The importance of straight talk increases as the financial squeeze leads to a more skeptical general outlook. The skeptics’ questions are based on doubt. Take one more step, and you’re looking at an adversary with an accusation. It’s not unusual for leadership to face adversaries across the table in negotiations with their teachers association. "Why is that reserve so big?" "Where are you hiding the money we gave up last year?" Skepticism can also lead to local citizens accusing superintendents of earning too much and questioning whether the existence of small districts is a luxury they can no longer afford.
This happened recently in Santa Clara County, where the grand jury took a harsh look at the annual compensation for school district superintendents in Santa Clara County. The grand jury's report looked at the cost of salary plus benefits and divided it by enrollment. They did this for all 34 school districts and four community college districts in the county, including the county office of education, whose 3,854 students left the superintendent looking like one very expensive leader. Of course, the smaller the district’s enrollment, the higher the cost of the superintendent on a per-ADA basis.
This owl believes the Santa Clara County grand jury report is a bellwether. There will be more questioning ahead. Brace for skeptics, critics, and adversaries. Summon your board members. Put Will Rogers on the record player and start practicing straight talk.
TWO SUPERINTENDENTS WHO COMMUNICATE ABOUT MONEY THEIR WAY
Some superintendents are stepping ahead of the crowd in communicating effectively about their district’s financial vital signs. This owl found two notable souls. Certainly, there are others. If you know someone who belongs in this gallery of notable communicators, this owl wants to hear from you.
Joel Shawn is the bloggingest superintendent in California. He runs Arcadia USD in Los Angeles County with a clear vision, open ears, and a commitment to two-way communication. His public is a demanding one, and they have shown their appreciation for Supt. Shawn’s responsiveness.

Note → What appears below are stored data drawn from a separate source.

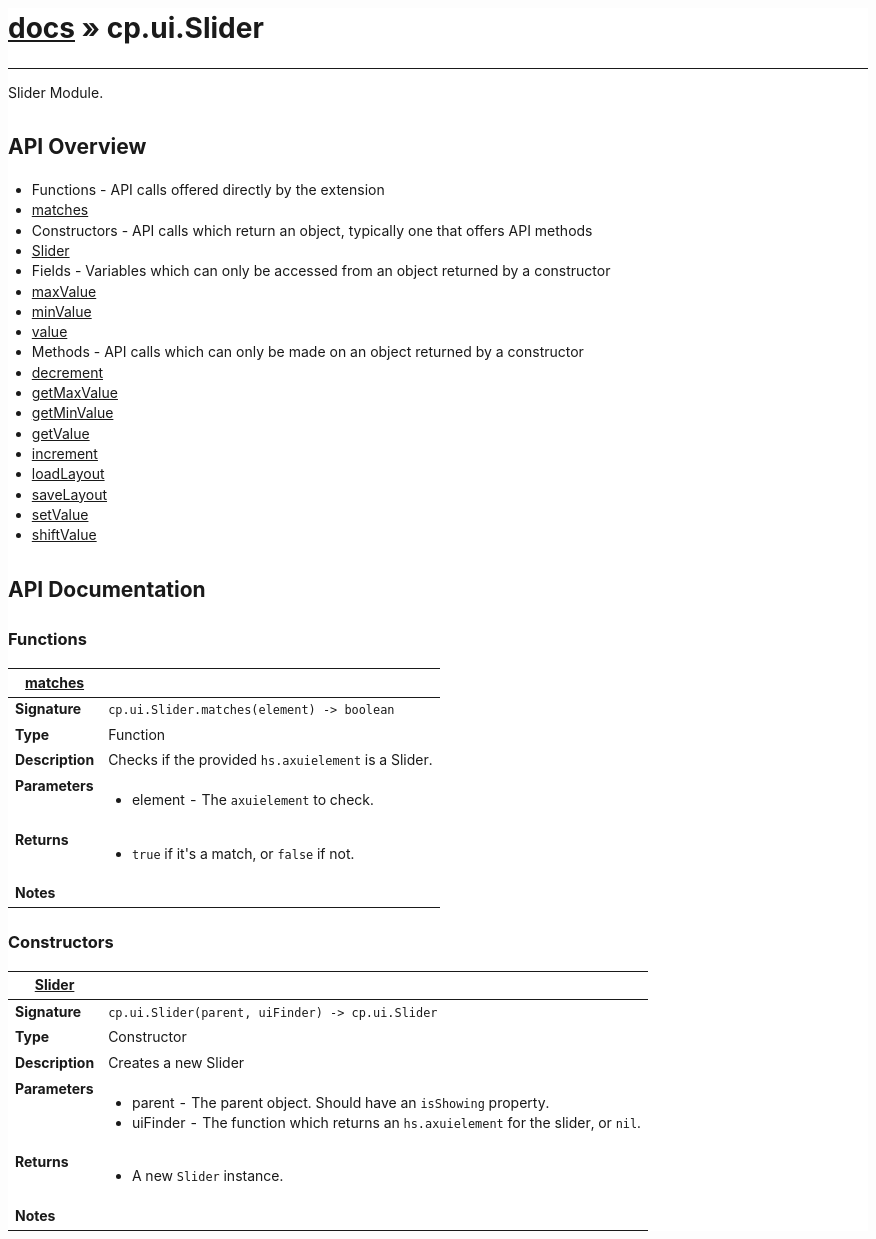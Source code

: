 # [docs](index.md) » cp.ui.Slider
---

Slider Module.

## API Overview
* Functions - API calls offered directly by the extension
 * [matches](#matches)
* Constructors - API calls which return an object, typically one that offers API methods
 * [Slider](#Slider)
* Fields - Variables which can only be accessed from an object returned by a constructor
 * [maxValue](#maxValue)
 * [minValue](#minValue)
 * [value](#value)
* Methods - API calls which can only be made on an object returned by a constructor
 * [decrement](#decrement)
 * [getMaxValue](#getMaxValue)
 * [getMinValue](#getMinValue)
 * [getValue](#getValue)
 * [increment](#increment)
 * [loadLayout](#loadLayout)
 * [saveLayout](#saveLayout)
 * [setValue](#setValue)
 * [shiftValue](#shiftValue)

## API Documentation

### Functions

| [matches](#matches)         |                                                                                     |
| --------------------------------------------|-------------------------------------------------------------------------------------|
| **Signature**                               | `cp.ui.Slider.matches(element) -> boolean`                                                                    |
| **Type**                                    | Function                                                                     |
| **Description**                             | Checks if the provided `hs.axuielement` is a Slider.                                                                     |
| **Parameters**                              | <ul><li>element		- The `axuielement` to check.</li></ul> |
| **Returns**                                 | <ul><li>`true` if it's a match, or `false` if not.</li></ul>          |
| **Notes**                                   | <ul></ul>                |

### Constructors

| [Slider](#Slider)         |                                                                                     |
| --------------------------------------------|-------------------------------------------------------------------------------------|
| **Signature**                               | `cp.ui.Slider(parent, uiFinder) -> cp.ui.Slider`                                                                    |
| **Type**                                    | Constructor                                                                     |
| **Description**                             | Creates a new Slider                                                                     |
| **Parameters**                              | <ul><li>parent		- The parent object. Should have an `isShowing` property.</li><li>uiFinder		- The function which returns an `hs.axuielement` for the slider, or `nil`.</li></ul> |
| **Returns**                                 | <ul><li>A new `Slider` instance.</li></ul>          |
| **Notes**                                   | <ul></ul>                |
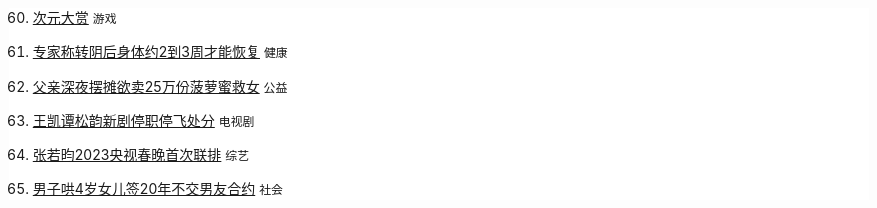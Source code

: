 60. [次元大赏](https://m.weibo.cn/search?containerid=100103type%3D1%26t%3D10%26q%3D%E6%AC%A1%E5%85%83%E5%A4%A7%E8%B5%8F&stream_entry_id=31&isnewpage=1&extparam=seat%3D1%26pos%3D35%26flag%3D1%26c_type%3D31%26dgr%3D0%26cate%3D5001%26filter_type%3Drealtimehot%26band_rank%3D36%26stream_entry_id%3D31%26q%3D%25E6%25AC%25A1%25E5%2585%2583%25E5%25A4%25A7%25E8%25B5%258F%26lcate%3D5001%26realpos%3D36%26display_time%3D1672041872%26pre_seqid%3D1672041872283016606294&luicode=10000011&lfid=106003type%3D25%26t%3D3%26disable_hot%3D1%26filter_type%3Drealtimehot) `游戏` 

61. [专家称转阴后身体约2到3周才能恢复](https://m.weibo.cn/search?containerid=100103type%3D1%26t%3D10%26q%3D%23%E4%B8%93%E5%AE%B6%E7%A7%B0%E8%BD%AC%E9%98%B4%E5%90%8E%E8%BA%AB%E4%BD%93%E7%BA%A62%E5%88%B03%E5%91%A8%E6%89%8D%E8%83%BD%E6%81%A2%E5%A4%8D%23&stream_entry_id=31&isnewpage=1&extparam=seat%3D1%26pos%3D38%26flag%3D0%26c_type%3D31%26dgr%3D0%26cate%3D5001%26filter_type%3Drealtimehot%26band_rank%3D39%26stream_entry_id%3D31%26q%3D%2523%25E4%25B8%2593%25E5%25AE%25B6%25E7%25A7%25B0%25E8%25BD%25AC%25E9%2598%25B4%25E5%2590%258E%25E8%25BA%25AB%25E4%25BD%2593%25E7%25BA%25A62%25E5%2588%25B03%25E5%2591%25A8%25E6%2589%258D%25E8%2583%25BD%25E6%2581%25A2%25E5%25A4%258D%2523%26lcate%3D5001%26realpos%3D39%26display_time%3D1672041872%26pre_seqid%3D1672041872283016606294&luicode=10000011&lfid=106003type%3D25%26t%3D3%26disable_hot%3D1%26filter_type%3Drealtimehot) `健康` 

62. [父亲深夜摆摊欲卖25万份菠萝蜜救女](https://m.weibo.cn/search?containerid=100103type%3D1%26t%3D10%26q%3D%23%E7%88%B6%E4%BA%B2%E6%B7%B1%E5%A4%9C%E6%91%86%E6%91%8A%E6%AC%B2%E5%8D%9625%E4%B8%87%E4%BB%BD%E8%8F%A0%E8%90%9D%E8%9C%9C%E6%95%91%E5%A5%B3%23&stream_entry_id=31&isnewpage=1&extparam=seat%3D1%26pos%3D39%26flag%3D0%26c_type%3D31%26dgr%3D0%26cate%3D5001%26filter_type%3Drealtimehot%26band_rank%3D40%26stream_entry_id%3D31%26q%3D%2523%25E7%2588%25B6%25E4%25BA%25B2%25E6%25B7%25B1%25E5%25A4%259C%25E6%2591%2586%25E6%2591%258A%25E6%25AC%25B2%25E5%258D%259625%25E4%25B8%2587%25E4%25BB%25BD%25E8%258F%25A0%25E8%2590%259D%25E8%259C%259C%25E6%2595%2591%25E5%25A5%25B3%2523%26lcate%3D5001%26realpos%3D40%26display_time%3D1672041872%26pre_seqid%3D1672041872283016606294&luicode=10000011&lfid=106003type%3D25%26t%3D3%26disable_hot%3D1%26filter_type%3Drealtimehot) `公益` 

63. [王凯谭松韵新剧停职停飞处分](https://m.weibo.cn/search?containerid=100103type%3D1%26t%3D10%26q%3D%23%E7%8E%8B%E5%87%AF%E8%B0%AD%E6%9D%BE%E9%9F%B5%E6%96%B0%E5%89%A7%E5%81%9C%E8%81%8C%E5%81%9C%E9%A3%9E%E5%A4%84%E5%88%86%23&stream_entry_id=31&isnewpage=1&extparam=seat%3D1%26pos%3D41%26flag%3D0%26c_type%3D31%26dgr%3D0%26cate%3D5001%26filter_type%3Drealtimehot%26band_rank%3D42%26stream_entry_id%3D31%26q%3D%2523%25E7%258E%258B%25E5%2587%25AF%25E8%25B0%25AD%25E6%259D%25BE%25E9%259F%25B5%25E6%2596%25B0%25E5%2589%25A7%25E5%2581%259C%25E8%2581%258C%25E5%2581%259C%25E9%25A3%259E%25E5%25A4%2584%25E5%2588%2586%2523%26lcate%3D5001%26realpos%3D42%26display_time%3D1672041872%26pre_seqid%3D1672041872283016606294&luicode=10000011&lfid=106003type%3D25%26t%3D3%26disable_hot%3D1%26filter_type%3Drealtimehot) `电视剧` 

64. [张若昀2023央视春晚首次联排](https://m.weibo.cn/search?containerid=100103type%3D1%26t%3D10%26q%3D%23%E5%BC%A0%E8%8B%A5%E6%98%802023%E5%A4%AE%E8%A7%86%E6%98%A5%E6%99%9A%E9%A6%96%E6%AC%A1%E8%81%94%E6%8E%92%23&stream_entry_id=31&isnewpage=1&extparam=seat%3D1%26pos%3D42%26flag%3D1%26c_type%3D31%26dgr%3D0%26cate%3D5001%26filter_type%3Drealtimehot%26band_rank%3D43%26stream_entry_id%3D31%26q%3D%2523%25E5%25BC%25A0%25E8%258B%25A5%25E6%2598%25802023%25E5%25A4%25AE%25E8%25A7%2586%25E6%2598%25A5%25E6%2599%259A%25E9%25A6%2596%25E6%25AC%25A1%25E8%2581%2594%25E6%258E%2592%2523%26lcate%3D5001%26realpos%3D43%26display_time%3D1672041872%26pre_seqid%3D1672041872283016606294&luicode=10000011&lfid=106003type%3D25%26t%3D3%26disable_hot%3D1%26filter_type%3Drealtimehot) `综艺` 

65. [男子哄4岁女儿签20年不交男友合约](https://m.weibo.cn/search?containerid=100103type%3D1%26t%3D10%26q%3D%23%E7%94%B7%E5%AD%90%E5%93%844%E5%B2%81%E5%A5%B3%E5%84%BF%E7%AD%BE20%E5%B9%B4%E4%B8%8D%E4%BA%A4%E7%94%B7%E5%8F%8B%E5%90%88%E7%BA%A6%23&stream_entry_id=31&isnewpage=1&extparam=seat%3D1%26pos%3D44%26flag%3D0%26c_type%3D31%26dgr%3D0%26cate%3D5001%26filter_type%3Drealtimehot%26band_rank%3D45%26stream_entry_id%3D31%26q%3D%2523%25E7%2594%25B7%25E5%25AD%2590%25E5%2593%25844%25E5%25B2%2581%25E5%25A5%25B3%25E5%2584%25BF%25E7%25AD%25BE20%25E5%25B9%25B4%25E4%25B8%258D%25E4%25BA%25A4%25E7%2594%25B7%25E5%258F%258B%25E5%2590%2588%25E7%25BA%25A6%2523%26lcate%3D5001%26realpos%3D45%26display_time%3D1672041872%26pre_seqid%3D1672041872283016606294&luicode=10000011&lfid=106003type%3D25%26t%3D3%26disable_hot%3D1%26filter_type%3Drealtimehot) `社会` 
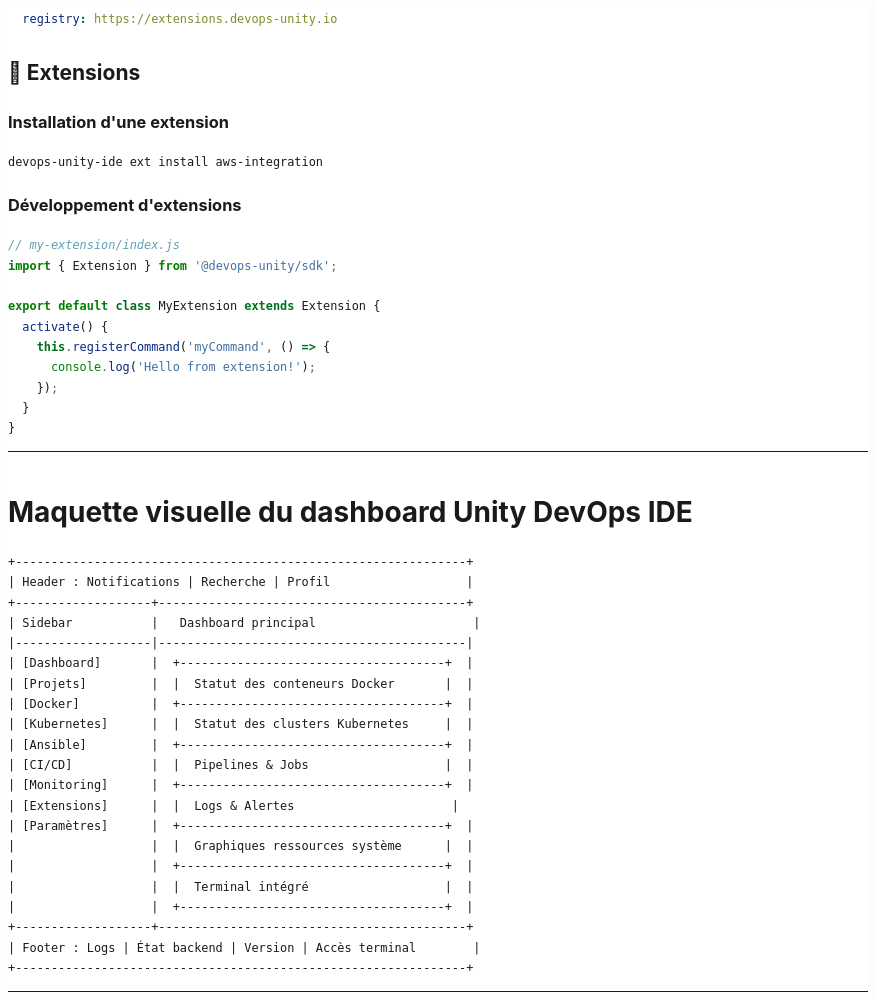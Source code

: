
 ```yaml
  registry: https://extensions.devops-unity.io
```

## 🧩 Extensions

### Installation d'une extension
```bash
devops-unity-ide ext install aws-integration
```

### Développement d'extensions
```javascript
// my-extension/index.js
import { Extension } from '@devops-unity/sdk';

export default class MyExtension extends Extension {
  activate() {
    this.registerCommand('myCommand', () => {
      console.log('Hello from extension!');
    });
  }
}
```

---

# Maquette visuelle du dashboard Unity DevOps IDE

```
+---------------------------------------------------------------+
| Header : Notifications | Recherche | Profil                   |
+-------------------+-------------------------------------------+
| Sidebar           |   Dashboard principal                      |
|-------------------|-------------------------------------------|
| [Dashboard]       |  +-------------------------------------+  |
| [Projets]         |  |  Statut des conteneurs Docker       |  |
| [Docker]          |  +-------------------------------------+  |
| [Kubernetes]      |  |  Statut des clusters Kubernetes     |  |
| [Ansible]         |  +-------------------------------------+  |
| [CI/CD]           |  |  Pipelines & Jobs                   |  |
| [Monitoring]      |  +-------------------------------------+  |
| [Extensions]      |  |  Logs & Alertes                      |
| [Paramètres]      |  +-------------------------------------+  |
|                   |  |  Graphiques ressources système      |  |
|                   |  +-------------------------------------+  |
|                   |  |  Terminal intégré                   |  |
|                   |  +-------------------------------------+  |
+-------------------+-------------------------------------------+
| Footer : Logs | État backend | Version | Accès terminal        |
+---------------------------------------------------------------+
```

---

Their questions are well intended, smart, and often laced with a measured "thanks" to Supt. Shawn for taking them seriously. He answers their questions quickly and candidly. This owl covered Supt. Shawn’s blogging bravery in an earlier edition of this newsletter.
Marilyn Shepherd is the energetic, talented leader of Monterey Peninsula USD. She’s spoken at over thirty meetings in six months. As the state’s budget has imposed rapidly changing demands on her district, she’s been ready, willing, and able to saddle up and explain it all. With 23 schools, she has a lot of ground to cover.
With the help of a couple of cabinet members, she and her team have produced nearly 80 pages of high quality communications. This includes a staff newsletter, the MPUSD Connector. They have issued occasional press releases to brief media on significant budget changes. She has also convened a superintendent’s budget council to make recommendations on cuts.
Transparency is the direction that Supt. Shepherd and her team are taking in Monterey. Debates are open. Everyone has equal access to information, including lists of all independent contractors and their compensation, all staff salaries, and more. With a public process for shaping recommendations and information available to all, rumors get squelched quickly and trust is high.
You can follow the transparency trail these two superintendents have taken. A little straight talk now will help you avoid curveball questions tomorrow. The values they share, such as responsiveness, openness, and a willingness to meet their public’s questions directly, are the keys to their success. You may not be up for the rapid response that Supt. Shawn’s blogging requires, but you can take a few steps like these to get started.